I have checked all these things and my espresso still does not come out with much of that cream on the top, the espresso tastes okay but not as good as the ones i had in Paris when i got hooked on the espresso.

Any help would be appreciated

thanks
 
  • Thread Starter
  • Thread starter
  • #3
thanks for the reply back, Not sure if my machine has a pump?? I know it heats the water, but not sure... This is a stupid question but how does the "espresso" machine work. I am engineer but involved with magnets only, not sure about how this heat is pumped thru...not sure if my machine has a pump??

thanks for your help, whoever you are
 
You can buy a espresso tamper on eBay, just make sure you buy one with the correct diameter.
To make a good single shot of espresso, first and foremost, you need fresh and good quality beans.

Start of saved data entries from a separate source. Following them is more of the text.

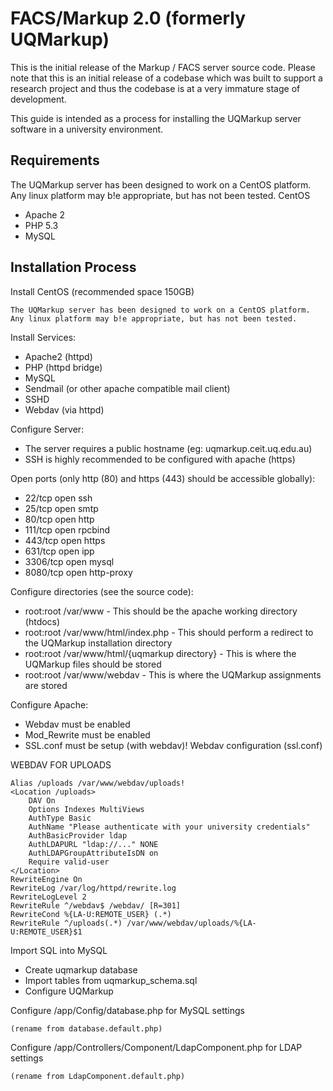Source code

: # FACS/Markup 2.0 (formerly UQMarkup)

This is the initial release of the Markup / FACS server source code.  Please note that this is an initial release of a codebase which was built to support a research project and thus the codebase is at a very immature stage of development.  

This guide is intended as a process for installing the UQMarkup server software in a university
environment.

## Requirements

The UQMarkup server has been designed to work on a CentOS platform. Any linux platform may b!e appropriate, but has not been tested.
CentOS

*	Apache 2
*	PHP 5.3
*	MySQL

## Installation Process

Install CentOS (recommended space 150GB)

	The UQMarkup server has been designed to work on a CentOS platform. Any linux platform may b!e appropriate, but has not been tested.

Install Services:

*	Apache2 (httpd)
*	PHP (httpd bridge)
*	MySQL
*	Sendmail (or other apache compatible mail client)
*	SSHD
*	Webdav (via httpd)

Configure Server:

*	The server requires a public hostname (eg: uqmarkup.ceit.uq.edu.au)
*	SSH is highly recommended to be configured with apache (https)

Open ports (only http (80) and https (443) should be accessible globally):
*	22/tcp open ssh
*	25/tcp open smtp
*	80/tcp open http
*	111/tcp open rpcbind
*	443/tcp open https
*	631/tcp open ipp
*	3306/tcp open mysql
*	8080/tcp open http-proxy

Configure directories (see the source code):

*	root:root /var/www - This should be the apache working directory (htdocs)
*	root:root /var/www/html/index.php - This should perform a redirect to the UQMarkup installation directory
*	root:root /var/www/html/{uqmarkup directory} - This is where the UQMarkup files should be stored
*	root:root /var/www/webdav - This is where the UQMarkup assignments are stored

Configure Apache:

*	Webdav must be enabled
*	Mod_Rewrite must be enabled
*	SSL.conf must be setup (with webdav)! Webdav configuration (ssl.conf)

WEBDAV FOR UPLOADS

	Alias /uploads /var/www/webdav/uploads!
	<Location /uploads>
		DAV On
		Options Indexes MultiViews
		AuthType Basic
		AuthName "Please authenticate with your university credentials"
		AuthBasicProvider ldap
		AuthLDAPURL "ldap://..." NONE
		AuthLDAPGroupAttributeIsDN on
		Require valid-user
	</Location>
	RewriteEngine On
	RewriteLog /var/log/httpd/rewrite.log
	RewriteLogLevel 2
	RewriteRule ^/webdav$ /webdav/ [R=301]
	RewriteCond %{LA-U:REMOTE_USER} (.*)
	RewriteRule ^/uploads(.*) /var/www/webdav/uploads/%{LA-U:REMOTE_USER}$1
	
Import SQL into MySQL

*	Create uqmarkup database
*	Import tables from uqmarkup_schema.sql
*	Configure UQMarkup

Configure /app/Config/database.php for MySQL settings 

	(rename from database.default.php)

Configure /app/Controllers/Component/LdapComponent.php for LDAP settings 
	
	(rename from LdapComponent.default.php)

Then you need a good burr grinder to grinder the beans proplerly. Once grinded, use immedately, otherwise in less than 5 minutes your grinded beans will start to lose flavor. You need a pack about 7 grams of espresso grind at about 30 to 40 pounds of pressure into a hot, not warm, portafilter. The water temperature should be higher than 180. In my shop, the temperature is set at 203 degrees. Your machine should have a pump strong enough to extract 1 oz of espresso in 25 to 30 seconds. The espresso should ooze out of the portafilter in a thick syrupy consistency, and the crema should be dark reddish brown in color. Drink you espresso immediately, don't wait for a long time to see how long the crema will hold.
 
  • Thread Starter
  • Thread starter
  • #5
thanks for the help. I have used beans that are fresh, and still not much crema is on the top of the espresso, so it must be some other issues.

I tried running two shots of just water thru my portafilter, to get it hot, but still not much crema on the espresso, but this time the beans were about 2 days old.

i will try it again, i need to measure the temperature of this water. I am going to buy a thermoter and check this a little more accurately.

Thanks for the post, let me try a few experiments with some of your great suggestions then i will post back. it sounds like you are the experts, t

thanks,
 
LL, there are a few other pieces that might help.

"To make a good single shot of espresso, first and foremost, you need fresh and good quality beans."

That's is part of it, but not a complete desciption. You need an espresso roast coffee. If you try to get crema from a French Roast, you're going to be disappointed.

Crema is made from the development of the oils in the coffee. If you get hold of a video called Espresso 501, Dr. Illy gives this amazing technical description of espresso. Unlike drip coffee that is just a suspension, espresso is a solution, a suspension, and and emulsion. Here is an article on the web that gets into the details.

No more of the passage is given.